(Provided material)

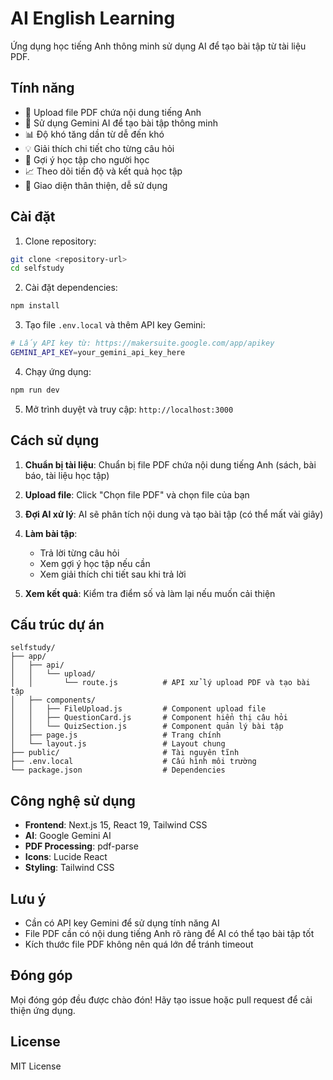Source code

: # AI English Learning

Ứng dụng học tiếng Anh thông minh sử dụng AI để tạo bài tập từ tài liệu PDF.

## Tính năng

- 📄 Upload file PDF chứa nội dung tiếng Anh
- 🤖 Sử dụng Gemini AI để tạo bài tập thông minh
- 📊 Độ khó tăng dần từ dễ đến khó
- 💡 Giải thích chi tiết cho từng câu hỏi
- 💭 Gợi ý học tập cho người học
- 📈 Theo dõi tiến độ và kết quả học tập
- 🎨 Giao diện thân thiện, dễ sử dụng

## Cài đặt

1. Clone repository:
```bash
git clone <repository-url>
cd selfstudy
```

2. Cài đặt dependencies:
```bash
npm install
```

3. Tạo file `.env.local` và thêm API key Gemini:
```bash
# Lấy API key từ: https://makersuite.google.com/app/apikey
GEMINI_API_KEY=your_gemini_api_key_here
```

4. Chạy ứng dụng:
```bash
npm run dev
```

5. Mở trình duyệt và truy cập: `http://localhost:3000`

## Cách sử dụng

1. **Chuẩn bị tài liệu**: Chuẩn bị file PDF chứa nội dung tiếng Anh (sách, bài báo, tài liệu học tập)

2. **Upload file**: Click "Chọn file PDF" và chọn file của bạn

3. **Đợi AI xử lý**: AI sẽ phân tích nội dung và tạo bài tập (có thể mất vài giây)

4. **Làm bài tập**: 
   - Trả lời từng câu hỏi
   - Xem gợi ý học tập nếu cần
   - Xem giải thích chi tiết sau khi trả lời

5. **Xem kết quả**: Kiểm tra điểm số và làm lại nếu muốn cải thiện

## Cấu trúc dự án

```
selfstudy/
├── app/
│   ├── api/
│   │   └── upload/
│   │       └── route.js          # API xử lý upload PDF và tạo bài tập
│   ├── components/
│   │   ├── FileUpload.js         # Component upload file
│   │   ├── QuestionCard.js       # Component hiển thị câu hỏi
│   │   └── QuizSection.js        # Component quản lý bài tập
│   ├── page.js                   # Trang chính
│   └── layout.js                 # Layout chung
├── public/                       # Tài nguyên tĩnh
├── .env.local                    # Cấu hình môi trường
└── package.json                  # Dependencies
```

## Công nghệ sử dụng

- **Frontend**: Next.js 15, React 19, Tailwind CSS
- **AI**: Google Gemini AI
- **PDF Processing**: pdf-parse
- **Icons**: Lucide React
- **Styling**: Tailwind CSS

## Lưu ý

- Cần có API key Gemini để sử dụng tính năng AI
- File PDF cần có nội dung tiếng Anh rõ ràng để AI có thể tạo bài tập tốt
- Kích thước file PDF không nên quá lớn để tránh timeout

## Đóng góp

Mọi đóng góp đều được chào đón! Hãy tạo issue hoặc pull request để cải thiện ứng dụng.

## License

MIT License
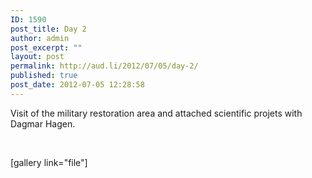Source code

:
 ```yaml
---
ID: 1590
post_title: Day 2
author: admin
post_excerpt: ""
layout: post
permalink: http://aud.li/2012/07/05/day-2/
published: true
post_date: 2012-07-05 12:28:58
---
```

Visit of the military restoration area and attached scientific projets with Dagmar Hagen.

&nbsp;

[gallery link="file"]

&nbsp;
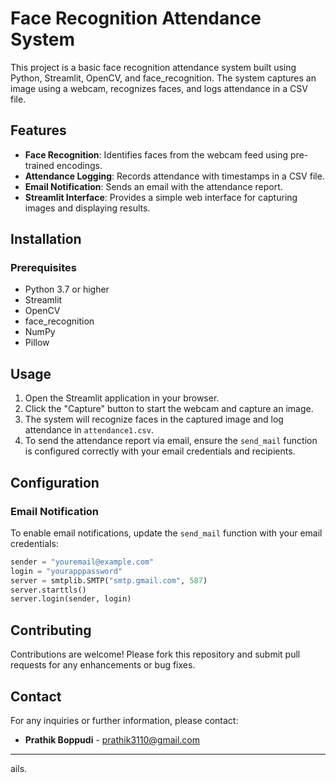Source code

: 


# Face Recognition Attendance System

This project is a basic face recognition attendance system built using Python, Streamlit, OpenCV, and face_recognition. The system captures an image using a webcam, recognizes faces, and logs attendance in a CSV file.

## Features

- **Face Recognition**: Identifies faces from the webcam feed using pre-trained encodings.
- **Attendance Logging**: Records attendance with timestamps in a CSV file.
- **Email Notification**: Sends an email with the attendance report.
- **Streamlit Interface**: Provides a simple web interface for capturing images and displaying results.

## Installation

### Prerequisites

- Python 3.7 or higher
- Streamlit
- OpenCV
- face_recognition
- NumPy
- Pillow


## Usage

1. Open the Streamlit application in your browser.
2. Click the "Capture" button to start the webcam and capture an image.
3. The system will recognize faces in the captured image and log attendance in `attendance1.csv`.
4. To send the attendance report via email, ensure the `send_mail` function is configured correctly with your email credentials and recipients.

## Configuration

### Email Notification

To enable email notifications, update the `send_mail` function with your email credentials:

```python
sender = "youremail@example.com"
login = "yourapppassword"
server = smtplib.SMTP("smtp.gmail.com", 587)
server.starttls()
server.login(sender, login)
```



## Contributing

Contributions are welcome! Please fork this repository and submit pull requests for any enhancements or bug fixes.


## Contact

For any inquiries or further information, please contact:
- **Prathik Boppudi** - [prathik3110@gmail.com](mailto:prathik3110@gmail.com)

---
ails.
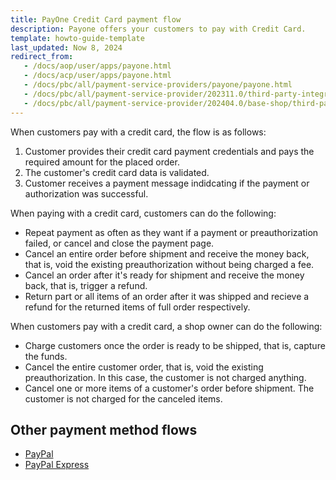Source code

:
 ```yaml
---
title: PayOne Credit Card payment flow
description: Payone offers your customers to pay with Credit Card.
template: howto-guide-template
last_updated: Now 8, 2024
redirect_from:
   - /docs/aop/user/apps/payone.html
   - /docs/acp/user/apps/payone.html
   - /docs/pbc/all/payment-service-providers/payone/payone.html
   - /docs/pbc/all/payment-service-provider/202311.0/third-party-integrations/payone/integration-in-the-back-office/payone-integration-in-the-back-office.html
   - /docs/pbc/all/payment-service-provider/202404.0/base-shop/third-party-integrations/payone/integration-in-the-back-office/payone-integration-in-the-back-office.html
---
```


When customers pay with a credit card, the flow is as follows:

1. Customer provides their credit card payment credentials and pays the required amount for the placed order.
2. The customer's credit card data is validated.
3. Customer receives a payment message indidcating if the payment or authorization was successful.

When paying with a credit card, customers can do the following:

- Repeat payment as often as they want if a payment or preauthorization failed, or cancel and close the payment page.
- Cancel an entire order before shipment and receive the money back, that is, void the existing preauthorization without being charged a fee.
- Cancel an order after it's ready for shipment and receive the money back, that is, trigger a refund.
- Return part or all items of an order after it was shipped and recieve a refund for the returned items of full order respectively.

When customers pay with a credit card, a shop owner can do the following:


- Charge customers once the order is ready to be shipped, that is, capture the funds.
- Cancel the entire customer order, that is, void the existing preauthorization. In this case, the customer is not charged anything.
- Cancel one or more items of a customer's order before shipment. The customer is not charged for the canceled items.

## Other payment method flows

* [PayPal](/docs/pbc/all/payment-service-provider/{{page.version}}/base-shop/third-party-integrations/payone/app-composition-platform-integration/payment-method-flows/pay-pal.html)
* [PayPal Express](/docs/pbc/all/payment-service-provider/{{page.version}}/base-shop/third-party-integrations/payone/app-composition-platform-integration/payment-method-flows/pay-pal-express.html)
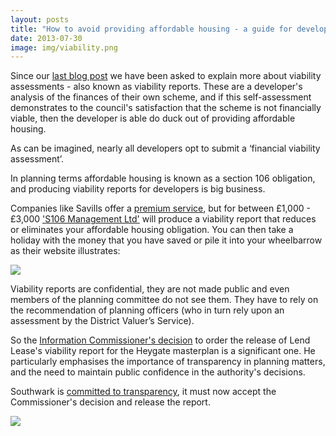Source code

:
 ```yaml
---
layout: posts
title: "How to avoid providing affordable housing - a guide for developers"
date: 2013-07-30
image: img/viability.png
---
```

Since our [last blog post](/2013-07-24-heygate-figures-must-b-be-revealed-information-commissioner/) we have been asked to explain more about viability assessments - also known as viability reports. These are a developer's analysis of the finances of their own scheme, and if this self-assessment demonstrates to the council's satisfaction that the scheme is not financially viable, then the developer is able do duck out of providing affordable housing. 


As can be imagined, nearly all developers opt to submit a ‘financial viability assessment’.  

In planning terms affordable housing is known as a section 106 obligation, and producing viability reports for developers is big business.


Companies like Savills offer a [premium service](https://www.savills.co.uk/services/planning-and-development/planning.aspx), but for between £1,000 - £3,000 ['S106 Management Ltd'](https://www.s106management.co.uk/) will produce a viability report that reduces or eliminates your affordable housing obligation. You can then take a holiday with the money that you have saved or pile it into your wheelbarrow as their website illustrates:

![](https://crappistmartin.github.io/images/s106management2.jpg)

Viability reports are confidential, they are not made public and even members of the planning committee do not see them. They have to rely on the recommendation of planning officers (who in turn rely upon an assessment by the District Valuer’s Service).

So the [Information Commissioner's decision](https://betterelephant.github.io/images/HeygateFOICommissionersReport.pdf) to order the release of Lend Lease's viability report for the Heygate masterplan is a significant one. He particularly emphasises the importance of transparency in planning matters, and the need to maintain public confidence in the authority's decisions. 

Southwark is [committed to transparency](https://www.youtube.com/watch?v=sbSCIuaLFQ4&feature=share&list=UU1yTdlADczSqDS-DsEliI8A), it must now accept the Commissioner's decision and release the report. 


![](https://crappistmartin.github.io/images/s106management.jpg)





 

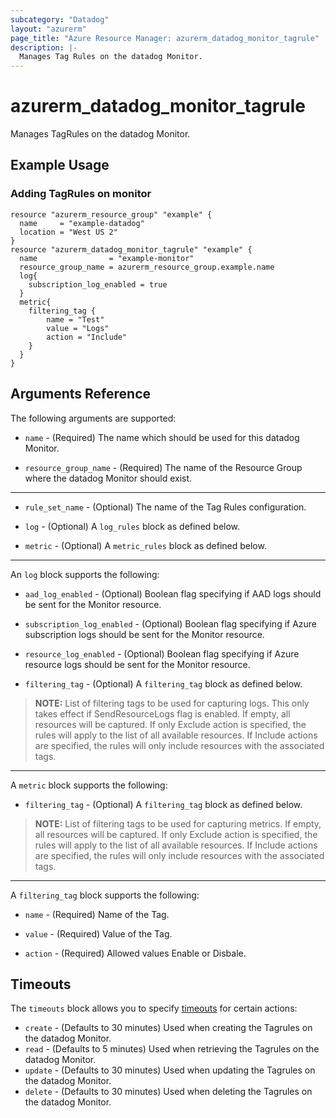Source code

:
 ```yaml
---
subcategory: "Datadog"
layout: "azurerm"
page_title: "Azure Resource Manager: azurerm_datadog_monitor_tagrule"
description: |-
  Manages Tag Rules on the datadog Monitor.
---
```


# azurerm_datadog_monitor_tagrule

Manages TagRules on the datadog Monitor.

## Example Usage

### Adding TagRules on monitor
```hcl
resource "azurerm_resource_group" "example" {
  name     = "example-datadog"
  location = "West US 2"
}
resource "azurerm_datadog_monitor_tagrule" "example" {
  name                = "example-monitor"
  resource_group_name = azurerm_resource_group.example.name
  log{
    subscription_log_enabled = true
  }
  metric{
    filtering_tag {
        name = "Test"
        value = "Logs"
        action = "Include"
    }
  }
}
```

## Arguments Reference

The following arguments are supported:

* `name` - (Required) The name which should be used for this datadog Monitor.

* `resource_group_name` - (Required) The name of the Resource Group where the datadog Monitor should exist.

---

* `rule_set_name` - (Optional) The name of the Tag Rules configuration.

* `log` - (Optional) A `log_rules` block as defined below.

* `metric` - (Optional) A `metric_rules` block as defined below.

---

An `log` block supports the following:

* `aad_log_enabled` - (Optional) Boolean flag specifying if AAD logs should be sent for the Monitor resource.

* `subscription_log_enabled` - (Optional) Boolean flag specifying if Azure subscription logs should be sent for the Monitor resource.

* `resource_log_enabled` - (Optional) Boolean flag specifying if Azure resource logs should be sent for the Monitor resource.

* `filtering_tag` - (Optional) A `filtering_tag` block as defined below.

> **NOTE:** List of filtering tags to be used for capturing logs. This only takes effect if SendResourceLogs flag is enabled. If empty, all resources will be captured. If only Exclude action is specified, the rules will apply to the list of all available resources. If Include actions are specified, the rules will only include resources with the associated tags.
---

A `metric` block supports the following:

* `filtering_tag` - (Optional) A `filtering_tag` block as defined below.

> **NOTE:** List of filtering tags to be used for capturing metrics. If empty, all resources will be captured. If only Exclude action is specified, the rules will apply to the list of all available resources. If Include actions are specified, the rules will only include resources with the associated tags.
---

A `filtering_tag` block supports the following:

* `name` - (Required) Name of the Tag.

* `value` - (Required) Value of the Tag.

* `action` - (Required) Allowed values Enable or Disbale.

## Timeouts

The `timeouts` block allows you to specify [timeouts](https://www.terraform.io/docs/configuration/resources.html#timeouts) for certain actions:

* `create` - (Defaults to 30 minutes) Used when creating the Tagrules on the datadog Monitor.
* `read` - (Defaults to 5 minutes) Used when retrieving the Tagrules on the datadog Monitor.
* `update` - (Defaults to 30 minutes) Used when updating the Tagrules on the datadog Monitor.
* `delete` - (Defaults to 30 minutes) Used when deleting the Tagrules on the datadog Monitor.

(End Provided material)

Work to be completed:
Lines that hold "list" are the ones to copy, so pick each out from the data.

Completed task:
Southwark is [committed to transparency](https://www.youtube.com/watch?v=sbSCIuaLFQ4&feature=share&list=UU1yTdlADczSqDS-DsEliI8A), it must now accept the Commissioner's decision and release the report. 
> **NOTE:** List of filtering tags to be used for capturing logs. This only takes effect if SendResourceLogs flag is enabled. If empty, all resources will be captured. If only Exclude action is specified, the rules will apply to the list of all available resources. If Include actions are specified, the rules will only include resources with the associated tags.
> **NOTE:** List of filtering tags to be used for capturing metrics. If empty, all resources will be captured. If only Exclude action is specified, the rules will apply to the list of all available resources. If Include actions are specified, the rules will only include resources with the associated tags.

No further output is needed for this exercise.